AGORA,
cronaca annunciata della morte di una donna
Alessandria
d’Egitto, fine IV secolo d. C., la piazza del Serapeo
trasformata in un formicaio brulicante di figure nere impazzite: con questa immagine
dall’alto, aerea, quasi satellitare, il regista Alejandro
Amenábar ci rivela il significato più profondo del
suo “Agora”. Uomini piccoli come insetti che devastano la Biblioteca
alessandrina, distruggono ogni sapere e si uccidono tra loro, in un pianeta che
diventa sempre più bello… man mano che ce ne si
allontana. Quando il silenzio cresce. Quando la mente
non è più affollata da astratte dispute su presunti dèi, ma
torna a pensare senza credere. La mente di Ipazia, le
sue idee, erano lì: lontane dal mondo delle formiche nere, in tenace,
meravigliata osservazione di stelle erranti e movimenti rotazioni rivoluzioni.
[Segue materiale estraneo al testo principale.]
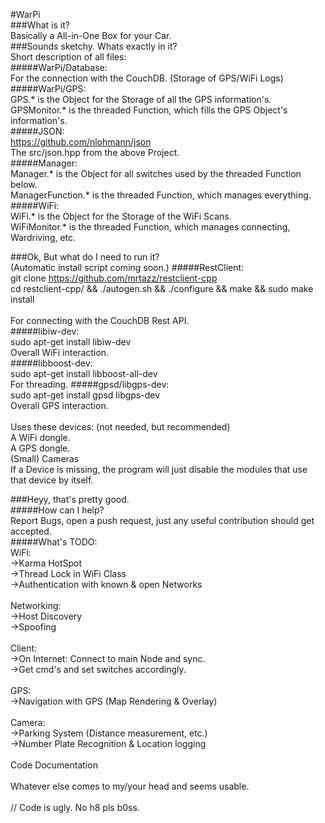 #WarPi<br />
###What is it?<br />
Basically a All-in-One Box for your Car.<br />
###Sounds sketchy. Whats exactly in it?<br />
Short description of all files:<br />
#####WarPi/Database:<br />
For the connection with the CouchDB. (Storage of GPS/WiFi Logs)<br />
#####WarPi/GPS:<br />
GPS.* is the Object for the Storage of all the GPS information's.<br />
GPSMonitor.* is the threaded Function, which fills the GPS Object's information's.<br />
#####JSON:<br />
https://github.com/nlohmann/json<br />
The src/json.hpp from the above Project.<br />
#####Manager:<br />
Manager.* is the Object for all switches used by the threaded Function below.<br />
ManagerFunction.* is the threaded Function, which manages everything.<br />
#####WiFi:<br />
WiFi.* is the Object for the Storage of the WiFi Scans.<br />
WiFiMonitor.* is the threaded Function, which manages connecting, Wardriving, etc.<br />

###Ok, But what do I need to run it?<br />
(Automatic install script coming soon.)
#####RestClient:<br />
git clone https://github.com/mrtazz/restclient-cpp<br />
cd restclient-cpp/ && ./autogen.sh && ./configure && make && sudo make install<br />
<br />
For connecting with the CouchDB Rest API.<br />
#####libiw-dev:<br />
sudo apt-get install libiw-dev<br />
Overall WiFi interaction.<br />
#####libboost-dev:<br />
sudo apt-get install libboost-all-dev<br />
For threading.
#####gpsd/libgps-dev:<br />
sudo apt-get install gpsd libgps-dev<br />
Overall GPS interaction.<br />
<br />
Uses these devices: (not needed, but recommended)<br />
A WiFi dongle.<br />
A GPS dongle.<br />
(Small) Cameras<br />
If a Device is missing, the program will just disable the modules that use that device by itself.<br />

###Heyy, that's pretty good.<br />
#####How can I help?<br />
Report Bugs, open a push request, just any useful contribution should get accepted.<br />
#####What's TODO:<br />
WiFi:<br />
->Karma HotSpot<br />
->Thread Lock in WiFi Class<br />
->Authentication with known & open Networks<br />
<br />
Networking:<br />
->Host Discovery<br />
->Spoofing<br />
<br />
Client:<br />
->On Internet: Connect to main Node and sync.<br />
->Get cmd's and set switches accordingly.<br />
<br />
GPS:<br />
->Navigation with GPS (Map Rendering & Overlay)<br />
<br />
Camera:<br />
->Parking System (Distance measurement, etc.)<br />
->Number Plate Recognition & Location logging<br />
<br />
Code Documentation<br />
<br />
Whatever else comes to my/your head and seems usable.<br />
<br />
// Code is ugly. No h8 pls b0ss.
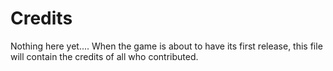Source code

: # Credits

Nothing here yet.... When the game is about to have its first release, this file will contain the credits of all who contributed.
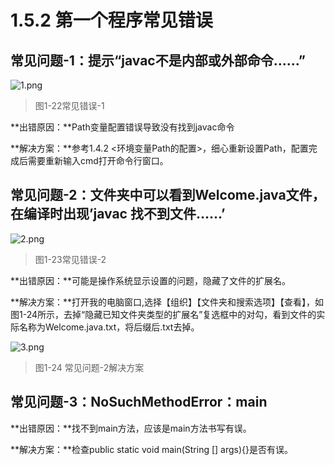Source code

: # 1.5.2 第一个程序常见错误

## 常见问题-1：提示“javac不是内部或外部命令……”

![1.png](https://www.sxt.cn/360shop/Public/admin/UEditor/20170515/1494840217176085.png)

> 图1-22常见错误-1

**出错原因：**Path变量配置错误导致没有找到javac命令

**解决方案：**参考1.4.2 <环境变量Path的配置>，细心重新设置Path，配置完成后需要重新输入cmd打开命令行窗口。

## 常见问题-2：文件夹中可以看到Welcome.java文件，在编译时出现’javac 找不到文件……’

![2.png](https://www.sxt.cn/360shop/Public/admin/UEditor/20170515/1494840205551048.png)

> 图1-23常见错误-2

**出错原因：**可能是操作系统显示设置的问题，隐藏了文件的扩展名。

**解决方案：**打开我的电脑窗口,选择【组织】【文件夹和搜索选项】【查看】，如图1-24所示，去掉“隐藏已知文件夹类型的扩展名”复选框中的对勾，看到文件的实际名称为Welcome.java.txt，将后缀后.txt去掉。

![3.png](https://www.sxt.cn/360shop/Public/admin/UEditor/20170515/1494840197751869.png)

> 图1-24 常见问题-2解决方案

## 常见问题-3：NoSuchMethodError：main

**出错原因：**找不到main方法，应该是main方法书写有误。

**解决方案：**检查public static void main(String [] args){}是否有误。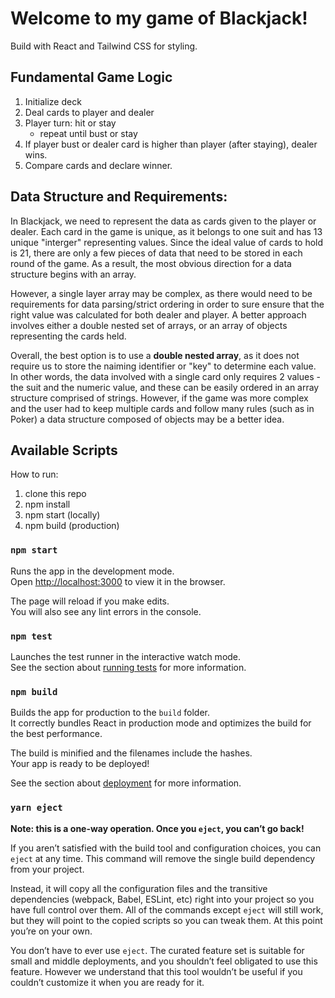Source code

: 
# Welcome to my game of Blackjack!

Build with React and Tailwind CSS for styling.

## Fundamental Game Logic
1. Initialize deck
2. Deal cards to player and dealer
3. Player turn: hit or stay
   - repeat until bust or stay
4. If player bust or dealer card is higher than player (after staying), dealer wins.
5. Compare cards and declare winner.

## Data Structure and Requirements:

In Blackjack, we need to represent the data as cards given to the player or dealer. Each card in the game is unique, as it belongs to one suit and has 13 unique "interger" representing values. Since the ideal value of cards to hold is 21, there are only a few pieces of data that need to be stored in each round of the game. As a result, the most obvious direction for a data structure begins with an array. 

However, a single layer array may be complex, as there would need to be requirements for data parsing/strict ordering in order to sure ensure that the right value was calculated for both dealer and player. A better approach involves either a double nested set of arrays, or an array of objects representing the cards held.

Overall, the best option is to use a **double nested array**, as it does not require us to store the naiming identifier or "key" to determine each value. In other words, the data involved with a single card only requires 2 values - the suit and the numeric value, and these can be easily ordered in an array structure comprised of strings. However, if the game was more complex and the user had to keep multiple cards and follow many rules (such as in Poker) a data structure composed of objects may be a better idea. 

## Available Scripts

How to run:

1. clone this repo 
2. npm install 
3. npm start (locally)
4. npm build (production)

### `npm start`

Runs the app in the development mode.<br />
Open [http://localhost:3000](http://localhost:3000) to view it in the browser.

The page will reload if you make edits.<br />
You will also see any lint errors in the console.

### `npm test`

Launches the test runner in the interactive watch mode.<br />
See the section about [running tests](https://facebook.github.io/create-react-app/docs/running-tests) for more information.

### `npm build`

Builds the app for production to the `build` folder.<br />
It correctly bundles React in production mode and optimizes the build for the best performance.

The build is minified and the filenames include the hashes.<br />
Your app is ready to be deployed!

See the section about [deployment](https://facebook.github.io/create-react-app/docs/deployment) for more information.

### `yarn eject`

**Note: this is a one-way operation. Once you `eject`, you can’t go back!**

If you aren’t satisfied with the build tool and configuration choices, you can `eject` at any time. This command will remove the single build dependency from your project.

Instead, it will copy all the configuration files and the transitive dependencies (webpack, Babel, ESLint, etc) right into your project so you have full control over them. All of the commands except `eject` will still work, but they will point to the copied scripts so you can tweak them. At this point you’re on your own.

You don’t have to ever use `eject`. The curated feature set is suitable for small and middle deployments, and you shouldn’t feel obligated to use this feature. However we understand that this tool wouldn’t be useful if you couldn’t customize it when you are ready for it.

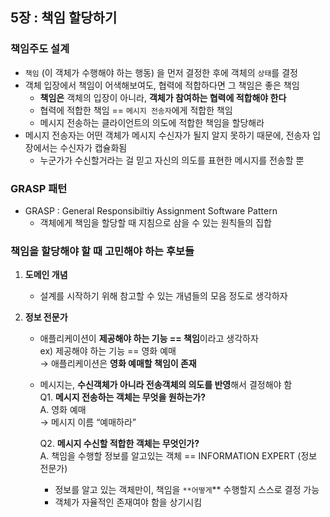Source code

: ## 5장 : 책임 할당하기

### 책임주도 설계

- `책임` (이 객체가 수행해야 하는 행동) 을 먼저 결정한 후에 객체의 `상태`를 결정
- 객체 입장에서 책임이 어색해보여도, 협력에 적합하다면 그 책임은 좋은 책임
    - **책임은** 객체의 입장이 아니라, **객체가 참여하는 협력에 적합해야 한다**
    - 협력에 적합한 책임 == `메시지 전송자`에게 적합한 책임
    - 메시지 전송하는 클라이언트의 의도에 적합한 책임을 할당해라
- 메시지 전송자는 어떤 객체가 메시지 수신자가 될지 알지 못하기 때문에, 전송자 입장에서는 수신자가 캡슐화됨
    - 누군가가 수신할거라는 걸 믿고 자신의 의도를 표현한 메시지를 전송할 뿐

### GRASP 패턴

- GRASP : General Responsibiltiy Assignment Software Pattern
    - 객체에게 책임을 할당할 때 지침으로 삼을 수 있는 원칙들의 집합

### **책임을 할당해야 할 때 고민해야 하는 후보들**

1. **도메인 개념**
    - 설계를 시작하기 위해 참고할 수 있는 개념들의 모음 정도로 생각하자
      
2. **정보 전문가**
    - 애플리케이션이 **제공해야 하는 기능 == 책임**이라고 생각하자<br>
        ex) 제공해야 하는 기능 == 영화 예매 <br>
        → 애플리케이션은 **영화 예매할 책임이 존재**<br>
    - 메시지는, **수신객체가 아니라 전송객체의 의도를 반영**해서 결정해야 함<br>
        Q1. **메시지 전송하는 객체는 무엇을 원하는가?**  <br>
        A. 영화 예매 <br>
        → 메시지 이름 “예매하라” 
        
        Q2. **메시지 수신할 적합한 객체는 무엇인가?** <br>
        A. 책임을 수행할 정보를 알고있는 객체 == INFORMATION EXPERT (정보 전문가) <br>
        - 정보를 알고 있는 객체만이, 책임을 `**어떻게`** 수행할지 스스로 결정 가능
        - 객체가 자율적인 존재여야 함을 상기시킴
Sogno di bambina, sete di conoscenza di donna.
Questo
il significato del film che finalmente (23 aprile) arriva in Italia, con un grave,
sospetto ritardo: in nome delle religioni, dai secoli dei secoli, l’eccidio è
la norma per imporre un dogma; il pensiero religioso sull’anima, da due
millenni, si realizza nella strage dei corpi. E delle menti.
Eppure, oltre il
significato, nel profondo, si trova sempre un senso, a voler cercarlo. Quel
senso che forse è al di là dei cinque sensi della
veglia, oltre la ragione. E il senso del film su Ipazia, il senso del perché
qui in Italia, qui in Vaticano, non si deve sapere la storia di
Ipazia, va oltre la teologia e la sua brutalità, va oltre la violenza
delle religioni tutte. Perché è l’immagine e l’identità di
una donna, il vero centro di quella storia. Una donna bella e
intelligente. Circondata da uomini. Irrazionale, testa tra le stelle per
scoprire il cielo e piedi nudi sulla terra per saperne il moto, Ipazia è
accerchiata da uomini: il padre Teone, che dice di
amarla; i discepoli Oreste e Sinesio, che dicono di
amarla; lo schiavo Davo, che dice di amarla. Poi ci sono quelli che la odiano palesemente, dal sanguinario
vescovo Cirillo (oggi santo della chiesa cattolica!) ai “parabolani”,
braccio armato dell’amore cristiano (e il parallelo con gli odierni basij iraniani è
d’obbligo); dai dignitari dell’Impero fino al popolo sottomesso di volta in
volta a questo o a quel “leader”; dai pagani agli ebrei. Tutti insieme, con amore, per amore, uccidono Ipazia. Perché donna, identità e immagine, bellezza e sapienza. Libertà
e indipendenza. E non si limitano a ucciderla, tutti
quegli uomini “innamorati”, ma consentono anche che altri la facciano a pezzi,
le cavino gli occhi, distruggano le sue invenzioni, brucino i suoi studi. In
un’alleanza mostruosa di fede e ragione, la annullano, senza che ne possa
rimanere traccia.
Ma una traccia,
come il senso, rimane sempre, a voler cercarla. E ad Amenábar
va riconosciuto il grandissimo merito di averla
trovata e di averle dato… un senso. Per ringraziarlo andiamo a vedere il suo “Agora” ma poi, uscendo dalla sala, dedichiamo un pensiero
alle donne belle e intelligenti, irrazionalità e fantasia, che a più di sedici
secoli dalla morte di Ipazia, continuano a essere uccise di annullamento, da
uomini che le odiano. E da uomini che dicono di amarle.